━━━ Provided material ━━━

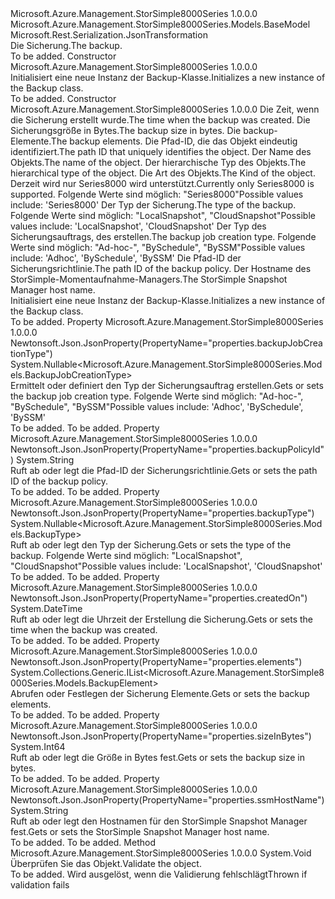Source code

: <Type Name="Backup" FullName="Microsoft.Azure.Management.StorSimple8000Series.Models.Backup">
  <TypeSignature Language="C#" Value="public class Backup : Microsoft.Azure.Management.StorSimple8000Series.Models.BaseModel" />
  <TypeSignature Language="ILAsm" Value=".class public auto ansi beforefieldinit Backup extends Microsoft.Azure.Management.StorSimple8000Series.Models.BaseModel" />
  <TypeSignature Language="DocId" Value="T:Microsoft.Azure.Management.StorSimple8000Series.Models.Backup" />
  <TypeSignature Language="VB.NET" Value="Public Class Backup&#xA;Inherits BaseModel" />
  <TypeSignature Language="F#" Value="type Backup = class&#xA;    inherit BaseModel" />
  <AssemblyInfo>
    <AssemblyName>Microsoft.Azure.Management.StorSimple8000Series</AssemblyName>
    <AssemblyVersion>1.0.0.0</AssemblyVersion>
  </AssemblyInfo>
  <Base>
    <BaseTypeName>Microsoft.Azure.Management.StorSimple8000Series.Models.BaseModel</BaseTypeName>
  </Base>
  <Interfaces />
  <Attributes>
    <Attribute>
      <AttributeName>Microsoft.Rest.Serialization.JsonTransformation</AttributeName>
    </Attribute>
  </Attributes>
  <Docs>
    <summary>
            <span data-ttu-id="9b0e4-101">Die Sicherung.</span><span class="sxs-lookup"><span data-stu-id="9b0e4-101">The backup.</span></span>
            </summary>
    <remarks>To be added.</remarks>
  </Docs>
  <Members>
    <Member MemberName=".ctor">
      <MemberSignature Language="C#" Value="public Backup ();" />
      <MemberSignature Language="ILAsm" Value=".method public hidebysig specialname rtspecialname instance void .ctor() cil managed" />
      <MemberSignature Language="DocId" Value="M:Microsoft.Azure.Management.StorSimple8000Series.Models.Backup.#ctor" />
      <MemberSignature Language="VB.NET" Value="Public Sub New ()" />
      <MemberType>Constructor</MemberType>
      <AssemblyInfo>
        <AssemblyName>Microsoft.Azure.Management.StorSimple8000Series</AssemblyName>
        <AssemblyVersion>1.0.0.0</AssemblyVersion>
      </AssemblyInfo>
      <Parameters />
      <Docs>
        <summary>
            <span data-ttu-id="9b0e4-102">Initialisiert eine neue Instanz der Backup-Klasse.</span><span class="sxs-lookup"><span data-stu-id="9b0e4-102">Initializes a new instance of the Backup class.</span></span>
            </summary>
        <remarks>To be added.</remarks>
      </Docs>
    </Member>
    <Member MemberName=".ctor">
      <MemberSignature Language="C#" Value="public Backup (DateTime createdOn, long sizeInBytes, System.Collections.Generic.IList&lt;Microsoft.Azure.Management.StorSimple8000Series.Models.BackupElement&gt; elements, string id = null, string name = null, string type = null, Nullable&lt;Microsoft.Azure.Management.StorSimple8000Series.Models.Kind&gt; kind = null, Nullable&lt;Microsoft.Azure.Management.StorSimple8000Series.Models.BackupType&gt; backupType = null, Nullable&lt;Microsoft.Azure.Management.StorSimple8000Series.Models.BackupJobCreationType&gt; backupJobCreationType = null, string backupPolicyId = null, string ssmHostName = null);" />
      <MemberSignature Language="ILAsm" Value=".method public hidebysig specialname rtspecialname instance void .ctor(valuetype System.DateTime createdOn, int64 sizeInBytes, class System.Collections.Generic.IList`1&lt;class Microsoft.Azure.Management.StorSimple8000Series.Models.BackupElement&gt; elements, string id, string name, string type, valuetype System.Nullable`1&lt;valuetype Microsoft.Azure.Management.StorSimple8000Series.Models.Kind&gt; kind, valuetype System.Nullable`1&lt;valuetype Microsoft.Azure.Management.StorSimple8000Series.Models.BackupType&gt; backupType, valuetype System.Nullable`1&lt;valuetype Microsoft.Azure.Management.StorSimple8000Series.Models.BackupJobCreationType&gt; backupJobCreationType, string backupPolicyId, string ssmHostName) cil managed" />
      <MemberSignature Language="DocId" Value="M:Microsoft.Azure.Management.StorSimple8000Series.Models.Backup.#ctor(System.DateTime,System.Int64,System.Collections.Generic.IList{Microsoft.Azure.Management.StorSimple8000Series.Models.BackupElement},System.String,System.String,System.String,System.Nullable{Microsoft.Azure.Management.StorSimple8000Series.Models.Kind},System.Nullable{Microsoft.Azure.Management.StorSimple8000Series.Models.BackupType},System.Nullable{Microsoft.Azure.Management.StorSimple8000Series.Models.BackupJobCreationType},System.String,System.String)" />
      <MemberSignature Language="VB.NET" Value="Public Sub New (createdOn As DateTime, sizeInBytes As Long, elements As IList(Of BackupElement), Optional id As String = null, Optional name As String = null, Optional type As String = null, Optional kind As Nullable(Of Kind) = null, Optional backupType As Nullable(Of BackupType) = null, Optional backupJobCreationType As Nullable(Of BackupJobCreationType) = null, Optional backupPolicyId As String = null, Optional ssmHostName As String = null)" />
      <MemberSignature Language="F#" Value="new Microsoft.Azure.Management.StorSimple8000Series.Models.Backup : DateTime * int64 * System.Collections.Generic.IList&lt;Microsoft.Azure.Management.StorSimple8000Series.Models.BackupElement&gt; * string * string * string * Nullable&lt;Microsoft.Azure.Management.StorSimple8000Series.Models.Kind&gt; * Nullable&lt;Microsoft.Azure.Management.StorSimple8000Series.Models.BackupType&gt; * Nullable&lt;Microsoft.Azure.Management.StorSimple8000Series.Models.BackupJobCreationType&gt; * string * string -&gt; Microsoft.Azure.Management.StorSimple8000Series.Models.Backup" Usage="new Microsoft.Azure.Management.StorSimple8000Series.Models.Backup (createdOn, sizeInBytes, elements, id, name, type, kind, backupType, backupJobCreationType, backupPolicyId, ssmHostName)" />
      <MemberType>Constructor</MemberType>
      <AssemblyInfo>
        <AssemblyName>Microsoft.Azure.Management.StorSimple8000Series</AssemblyName>
        <AssemblyVersion>1.0.0.0</AssemblyVersion>
      </AssemblyInfo>
      <Parameters>
        <Parameter Name="createdOn" Type="System.DateTime" />
        <Parameter Name="sizeInBytes" Type="System.Int64" />
        <Parameter Name="elements" Type="System.Collections.Generic.IList&lt;Microsoft.Azure.Management.StorSimple8000Series.Models.BackupElement&gt;" />
        <Parameter Name="id" Type="System.String" />
        <Parameter Name="name" Type="System.String" />
        <Parameter Name="type" Type="System.String" />
        <Parameter Name="kind" Type="System.Nullable&lt;Microsoft.Azure.Management.StorSimple8000Series.Models.Kind&gt;" />
        <Parameter Name="backupType" Type="System.Nullable&lt;Microsoft.Azure.Management.StorSimple8000Series.Models.BackupType&gt;" />
        <Parameter Name="backupJobCreationType" Type="System.Nullable&lt;Microsoft.Azure.Management.StorSimple8000Series.Models.BackupJobCreationType&gt;" />
        <Parameter Name="backupPolicyId" Type="System.String" />
        <Parameter Name="ssmHostName" Type="System.String" />
      </Parameters>
      <Docs>
        <param name="createdOn"><span data-ttu-id="9b0e4-103">Die Zeit, wenn die Sicherung erstellt wurde.</span><span class="sxs-lookup"><span data-stu-id="9b0e4-103">The time when the backup was created.</span></span></param>
        <param name="sizeInBytes"><span data-ttu-id="9b0e4-104">Die Sicherungsgröße in Bytes.</span><span class="sxs-lookup"><span data-stu-id="9b0e4-104">The backup size in bytes.</span></span></param>
        <param name="elements"><span data-ttu-id="9b0e4-105">Die backup-Elemente.</span><span class="sxs-lookup"><span data-stu-id="9b0e4-105">The backup elements.</span></span></param>
        <param name="id"><span data-ttu-id="9b0e4-106">Die Pfad-ID, die das Objekt eindeutig identifiziert.</span><span class="sxs-lookup"><span data-stu-id="9b0e4-106">The path ID that uniquely identifies the object.</span></span></param>
        <param name="name"><span data-ttu-id="9b0e4-107">Der Name des Objekts.</span><span class="sxs-lookup"><span data-stu-id="9b0e4-107">The name of the object.</span></span></param>
        <param name="type"><span data-ttu-id="9b0e4-108">Der hierarchische Typ des Objekts.</span><span class="sxs-lookup"><span data-stu-id="9b0e4-108">The hierarchical type of the object.</span></span></param>
        <param name="kind"><span data-ttu-id="9b0e4-109">Die Art des Objekts.</span><span class="sxs-lookup"><span data-stu-id="9b0e4-109">The Kind of the object.</span></span> <span data-ttu-id="9b0e4-110">Derzeit wird nur Series8000 wird unterstützt.</span><span class="sxs-lookup"><span data-stu-id="9b0e4-110">Currently only Series8000 is supported.</span></span> <span data-ttu-id="9b0e4-111">Folgende Werte sind möglich: "Series8000"</span><span class="sxs-lookup"><span data-stu-id="9b0e4-111">Possible values include: 'Series8000'</span></span></param>
        <param name="backupType"><span data-ttu-id="9b0e4-112">Der Typ der Sicherung.</span><span class="sxs-lookup"><span data-stu-id="9b0e4-112">The type of the backup.</span></span> <span data-ttu-id="9b0e4-113">Folgende Werte sind möglich: "LocalSnapshot", "CloudSnapshot"</span><span class="sxs-lookup"><span data-stu-id="9b0e4-113">Possible values include: 'LocalSnapshot', 'CloudSnapshot'</span></span></param>
        <param name="backupJobCreationType"><span data-ttu-id="9b0e4-114">Der Typ des Sicherungsauftrags, des erstellen.</span><span class="sxs-lookup"><span data-stu-id="9b0e4-114">The backup job creation type.</span></span>
            <span data-ttu-id="9b0e4-115">Folgende Werte sind möglich: "Ad-hoc-", "BySchedule", "BySSM"</span><span class="sxs-lookup"><span data-stu-id="9b0e4-115">Possible values include: 'Adhoc', 'BySchedule', 'BySSM'</span></span></param>
        <param name="backupPolicyId"><span data-ttu-id="9b0e4-116">Die Pfad-ID der Sicherungsrichtlinie.</span><span class="sxs-lookup"><span data-stu-id="9b0e4-116">The path ID of the backup policy.</span></span></param>
        <param name="ssmHostName"><span data-ttu-id="9b0e4-117">Der Hostname des StorSimple-Momentaufnahme-Managers.</span><span class="sxs-lookup"><span data-stu-id="9b0e4-117">The StorSimple Snapshot Manager host name.</span></span></param>
        <summary>
            <span data-ttu-id="9b0e4-118">Initialisiert eine neue Instanz der Backup-Klasse.</span><span class="sxs-lookup"><span data-stu-id="9b0e4-118">Initializes a new instance of the Backup class.</span></span>
            </summary>
        <remarks>To be added.</remarks>
      </Docs>
    </Member>
    <Member MemberName="BackupJobCreationType">
      <MemberSignature Language="C#" Value="public Nullable&lt;Microsoft.Azure.Management.StorSimple8000Series.Models.BackupJobCreationType&gt; BackupJobCreationType { get; set; }" />
      <MemberSignature Language="ILAsm" Value=".property instance valuetype System.Nullable`1&lt;valuetype Microsoft.Azure.Management.StorSimple8000Series.Models.BackupJobCreationType&gt; BackupJobCreationType" />
      <MemberSignature Language="DocId" Value="P:Microsoft.Azure.Management.StorSimple8000Series.Models.Backup.BackupJobCreationType" />
      <MemberSignature Language="VB.NET" Value="Public Property BackupJobCreationType As Nullable(Of BackupJobCreationType)" />
      <MemberSignature Language="F#" Value="member this.BackupJobCreationType : Nullable&lt;Microsoft.Azure.Management.StorSimple8000Series.Models.BackupJobCreationType&gt; with get, set" Usage="Microsoft.Azure.Management.StorSimple8000Series.Models.Backup.BackupJobCreationType" />
      <MemberType>Property</MemberType>
      <AssemblyInfo>
        <AssemblyName>Microsoft.Azure.Management.StorSimple8000Series</AssemblyName>
        <AssemblyVersion>1.0.0.0</AssemblyVersion>
      </AssemblyInfo>
      <Attributes>
        <Attribute>
          <AttributeName>Newtonsoft.Json.JsonProperty(PropertyName="properties.backupJobCreationType")</AttributeName>
        </Attribute>
      </Attributes>
      <ReturnValue>
        <ReturnType>System.Nullable&lt;Microsoft.Azure.Management.StorSimple8000Series.Models.BackupJobCreationType&gt;</ReturnType>
      </ReturnValue>
      <Docs>
        <summary>
            <span data-ttu-id="9b0e4-119">Ermittelt oder definiert den Typ der Sicherungsauftrag erstellen.</span><span class="sxs-lookup"><span data-stu-id="9b0e4-119">Gets or sets the backup job creation type.</span></span> <span data-ttu-id="9b0e4-120">Folgende Werte sind möglich: "Ad-hoc-", "BySchedule", "BySSM"</span><span class="sxs-lookup"><span data-stu-id="9b0e4-120">Possible values include: 'Adhoc', 'BySchedule', 'BySSM'</span></span>
            </summary>
        <value>To be added.</value>
        <remarks>To be added.</remarks>
      </Docs>
    </Member>
    <Member MemberName="BackupPolicyId">
      <MemberSignature Language="C#" Value="public string BackupPolicyId { get; set; }" />
      <MemberSignature Language="ILAsm" Value=".property instance string BackupPolicyId" />
      <MemberSignature Language="DocId" Value="P:Microsoft.Azure.Management.StorSimple8000Series.Models.Backup.BackupPolicyId" />
      <MemberSignature Language="VB.NET" Value="Public Property BackupPolicyId As String" />
      <MemberSignature Language="F#" Value="member this.BackupPolicyId : string with get, set" Usage="Microsoft.Azure.Management.StorSimple8000Series.Models.Backup.BackupPolicyId" />
      <MemberType>Property</MemberType>
      <AssemblyInfo>
        <AssemblyName>Microsoft.Azure.Management.StorSimple8000Series</AssemblyName>
        <AssemblyVersion>1.0.0.0</AssemblyVersion>
      </AssemblyInfo>
      <Attributes>
        <Attribute>
          <AttributeName>Newtonsoft.Json.JsonProperty(PropertyName="properties.backupPolicyId")</AttributeName>
        </Attribute>
      </Attributes>
      <ReturnValue>
        <ReturnType>System.String</ReturnType>
      </ReturnValue>
      <Docs>
        <summary>
            <span data-ttu-id="9b0e4-121">Ruft ab oder legt die Pfad-ID der Sicherungsrichtlinie.</span><span class="sxs-lookup"><span data-stu-id="9b0e4-121">Gets or sets the path ID of the backup policy.</span></span>
            </summary>
        <value>To be added.</value>
        <remarks>To be added.</remarks>
      </Docs>
    </Member>
    <Member MemberName="BackupType">
      <MemberSignature Language="C#" Value="public Nullable&lt;Microsoft.Azure.Management.StorSimple8000Series.Models.BackupType&gt; BackupType { get; set; }" />
      <MemberSignature Language="ILAsm" Value=".property instance valuetype System.Nullable`1&lt;valuetype Microsoft.Azure.Management.StorSimple8000Series.Models.BackupType&gt; BackupType" />
      <MemberSignature Language="DocId" Value="P:Microsoft.Azure.Management.StorSimple8000Series.Models.Backup.BackupType" />
      <MemberSignature Language="VB.NET" Value="Public Property BackupType As Nullable(Of BackupType)" />
      <MemberSignature Language="F#" Value="member this.BackupType : Nullable&lt;Microsoft.Azure.Management.StorSimple8000Series.Models.BackupType&gt; with get, set" Usage="Microsoft.Azure.Management.StorSimple8000Series.Models.Backup.BackupType" />
      <MemberType>Property</MemberType>
      <AssemblyInfo>
        <AssemblyName>Microsoft.Azure.Management.StorSimple8000Series</AssemblyName>
        <AssemblyVersion>1.0.0.0</AssemblyVersion>
      </AssemblyInfo>
      <Attributes>
        <Attribute>
          <AttributeName>Newtonsoft.Json.JsonProperty(PropertyName="properties.backupType")</AttributeName>
        </Attribute>
      </Attributes>
      <ReturnValue>
        <ReturnType>System.Nullable&lt;Microsoft.Azure.Management.StorSimple8000Series.Models.BackupType&gt;</ReturnType>
      </ReturnValue>
      <Docs>
        <summary>
            <span data-ttu-id="9b0e4-122">Ruft ab oder legt den Typ der Sicherung.</span><span class="sxs-lookup"><span data-stu-id="9b0e4-122">Gets or sets the type of the backup.</span></span> <span data-ttu-id="9b0e4-123">Folgende Werte sind möglich: "LocalSnapshot", "CloudSnapshot"</span><span class="sxs-lookup"><span data-stu-id="9b0e4-123">Possible values include: 'LocalSnapshot', 'CloudSnapshot'</span></span>
            </summary>
        <value>To be added.</value>
        <remarks>To be added.</remarks>
      </Docs>
    </Member>
    <Member MemberName="CreatedOn">
      <MemberSignature Language="C#" Value="public DateTime CreatedOn { get; set; }" />
      <MemberSignature Language="ILAsm" Value=".property instance valuetype System.DateTime CreatedOn" />
      <MemberSignature Language="DocId" Value="P:Microsoft.Azure.Management.StorSimple8000Series.Models.Backup.CreatedOn" />
      <MemberSignature Language="VB.NET" Value="Public Property CreatedOn As DateTime" />
      <MemberSignature Language="F#" Value="member this.CreatedOn : DateTime with get, set" Usage="Microsoft.Azure.Management.StorSimple8000Series.Models.Backup.CreatedOn" />
      <MemberType>Property</MemberType>
      <AssemblyInfo>
        <AssemblyName>Microsoft.Azure.Management.StorSimple8000Series</AssemblyName>
        <AssemblyVersion>1.0.0.0</AssemblyVersion>
      </AssemblyInfo>
      <Attributes>
        <Attribute>
          <AttributeName>Newtonsoft.Json.JsonProperty(PropertyName="properties.createdOn")</AttributeName>
        </Attribute>
      </Attributes>
      <ReturnValue>
        <ReturnType>System.DateTime</ReturnType>
      </ReturnValue>
      <Docs>
        <summary>
            <span data-ttu-id="9b0e4-124">Ruft ab oder legt die Uhrzeit der Erstellung die Sicherung.</span><span class="sxs-lookup"><span data-stu-id="9b0e4-124">Gets or sets the time when the backup was created.</span></span>
            </summary>
        <value>To be added.</value>
        <remarks>To be added.</remarks>
      </Docs>
    </Member>
    <Member MemberName="Elements">
      <MemberSignature Language="C#" Value="public System.Collections.Generic.IList&lt;Microsoft.Azure.Management.StorSimple8000Series.Models.BackupElement&gt; Elements { get; set; }" />
      <MemberSignature Language="ILAsm" Value=".property instance class System.Collections.Generic.IList`1&lt;class Microsoft.Azure.Management.StorSimple8000Series.Models.BackupElement&gt; Elements" />
      <MemberSignature Language="DocId" Value="P:Microsoft.Azure.Management.StorSimple8000Series.Models.Backup.Elements" />
      <MemberSignature Language="VB.NET" Value="Public Property Elements As IList(Of BackupElement)" />
      <MemberSignature Language="F#" Value="member this.Elements : System.Collections.Generic.IList&lt;Microsoft.Azure.Management.StorSimple8000Series.Models.BackupElement&gt; with get, set" Usage="Microsoft.Azure.Management.StorSimple8000Series.Models.Backup.Elements" />
      <MemberType>Property</MemberType>
      <AssemblyInfo>
        <AssemblyName>Microsoft.Azure.Management.StorSimple8000Series</AssemblyName>
        <AssemblyVersion>1.0.0.0</AssemblyVersion>
      </AssemblyInfo>
      <Attributes>
        <Attribute>
          <AttributeName>Newtonsoft.Json.JsonProperty(PropertyName="properties.elements")</AttributeName>
        </Attribute>
      </Attributes>
      <ReturnValue>
        <ReturnType>System.Collections.Generic.IList&lt;Microsoft.Azure.Management.StorSimple8000Series.Models.BackupElement&gt;</ReturnType>
      </ReturnValue>
      <Docs>
        <summary>
            <span data-ttu-id="9b0e4-125">Abrufen oder Festlegen der Sicherung Elemente.</span><span class="sxs-lookup"><span data-stu-id="9b0e4-125">Gets or sets the backup elements.</span></span>
            </summary>
        <value>To be added.</value>
        <remarks>To be added.</remarks>
      </Docs>
    </Member>
    <Member MemberName="SizeInBytes">
      <MemberSignature Language="C#" Value="public long SizeInBytes { get; set; }" />
      <MemberSignature Language="ILAsm" Value=".property instance int64 SizeInBytes" />
      <MemberSignature Language="DocId" Value="P:Microsoft.Azure.Management.StorSimple8000Series.Models.Backup.SizeInBytes" />
      <MemberSignature Language="VB.NET" Value="Public Property SizeInBytes As Long" />
      <MemberSignature Language="F#" Value="member this.SizeInBytes : int64 with get, set" Usage="Microsoft.Azure.Management.StorSimple8000Series.Models.Backup.SizeInBytes" />
      <MemberType>Property</MemberType>
      <AssemblyInfo>
        <AssemblyName>Microsoft.Azure.Management.StorSimple8000Series</AssemblyName>
        <AssemblyVersion>1.0.0.0</AssemblyVersion>
      </AssemblyInfo>
      <Attributes>
        <Attribute>
          <AttributeName>Newtonsoft.Json.JsonProperty(PropertyName="properties.sizeInBytes")</AttributeName>
        </Attribute>
      </Attributes>
      <ReturnValue>
        <ReturnType>System.Int64</ReturnType>
      </ReturnValue>
      <Docs>
        <summary>
            <span data-ttu-id="9b0e4-126">Ruft ab oder legt die Größe in Bytes fest.</span><span class="sxs-lookup"><span data-stu-id="9b0e4-126">Gets or sets the backup size in bytes.</span></span>
            </summary>
        <value>To be added.</value>
        <remarks>To be added.</remarks>
      </Docs>
    </Member>
    <Member MemberName="SsmHostName">
      <MemberSignature Language="C#" Value="public string SsmHostName { get; set; }" />
      <MemberSignature Language="ILAsm" Value=".property instance string SsmHostName" />
      <MemberSignature Language="DocId" Value="P:Microsoft.Azure.Management.StorSimple8000Series.Models.Backup.SsmHostName" />
      <MemberSignature Language="VB.NET" Value="Public Property SsmHostName As String" />
      <MemberSignature Language="F#" Value="member this.SsmHostName : string with get, set" Usage="Microsoft.Azure.Management.StorSimple8000Series.Models.Backup.SsmHostName" />
      <MemberType>Property</MemberType>
      <AssemblyInfo>
        <AssemblyName>Microsoft.Azure.Management.StorSimple8000Series</AssemblyName>
        <AssemblyVersion>1.0.0.0</AssemblyVersion>
      </AssemblyInfo>
      <Attributes>
        <Attribute>
          <AttributeName>Newtonsoft.Json.JsonProperty(PropertyName="properties.ssmHostName")</AttributeName>
        </Attribute>
      </Attributes>
      <ReturnValue>
        <ReturnType>System.String</ReturnType>
      </ReturnValue>
      <Docs>
        <summary>
            <span data-ttu-id="9b0e4-127">Ruft ab oder legt den Hostnamen für den StorSimple Snapshot Manager fest.</span><span class="sxs-lookup"><span data-stu-id="9b0e4-127">Gets or sets the StorSimple Snapshot Manager host name.</span></span>
            </summary>
        <value>To be added.</value>
        <remarks>To be added.</remarks>
      </Docs>
    </Member>
    <Member MemberName="Validate">
      <MemberSignature Language="C#" Value="public virtual void Validate ();" />
      <MemberSignature Language="ILAsm" Value=".method public hidebysig newslot virtual instance void Validate() cil managed" />
      <MemberSignature Language="DocId" Value="M:Microsoft.Azure.Management.StorSimple8000Series.Models.Backup.Validate" />
      <MemberSignature Language="VB.NET" Value="Public Overridable Sub Validate ()" />
      <MemberSignature Language="F#" Value="abstract member Validate : unit -&gt; unit&#xA;override this.Validate : unit -&gt; unit" Usage="backup.Validate " />
      <MemberType>Method</MemberType>
      <AssemblyInfo>
        <AssemblyName>Microsoft.Azure.Management.StorSimple8000Series</AssemblyName>
        <AssemblyVersion>1.0.0.0</AssemblyVersion>
      </AssemblyInfo>
      <ReturnValue>
        <ReturnType>System.Void</ReturnType>
      </ReturnValue>
      <Parameters />
      <Docs>
        <summary>
            <span data-ttu-id="9b0e4-128">Überprüfen Sie das Objekt.</span><span class="sxs-lookup"><span data-stu-id="9b0e4-128">Validate the object.</span></span>
            </summary>
        <remarks>To be added.</remarks>
        <exception cref="T:Microsoft.Rest.ValidationException">
            <span data-ttu-id="9b0e4-129">Wird ausgelöst, wenn die Validierung fehlschlägt</span><span class="sxs-lookup"><span data-stu-id="9b0e4-129">Thrown if validation fails</span></span>
            </exception>
      </Docs>
    </Member>
  </Members>
</Type>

━━━

**Action item**
Go through the records and pull out each line that includes the word "virtual".

**Result for this exercise**
      <MemberSignature Language="C#" Value="public virtual void Validate ();" />
      <MemberSignature Language="ILAsm" Value=".method public hidebysig newslot virtual instance void Validate() cil managed" />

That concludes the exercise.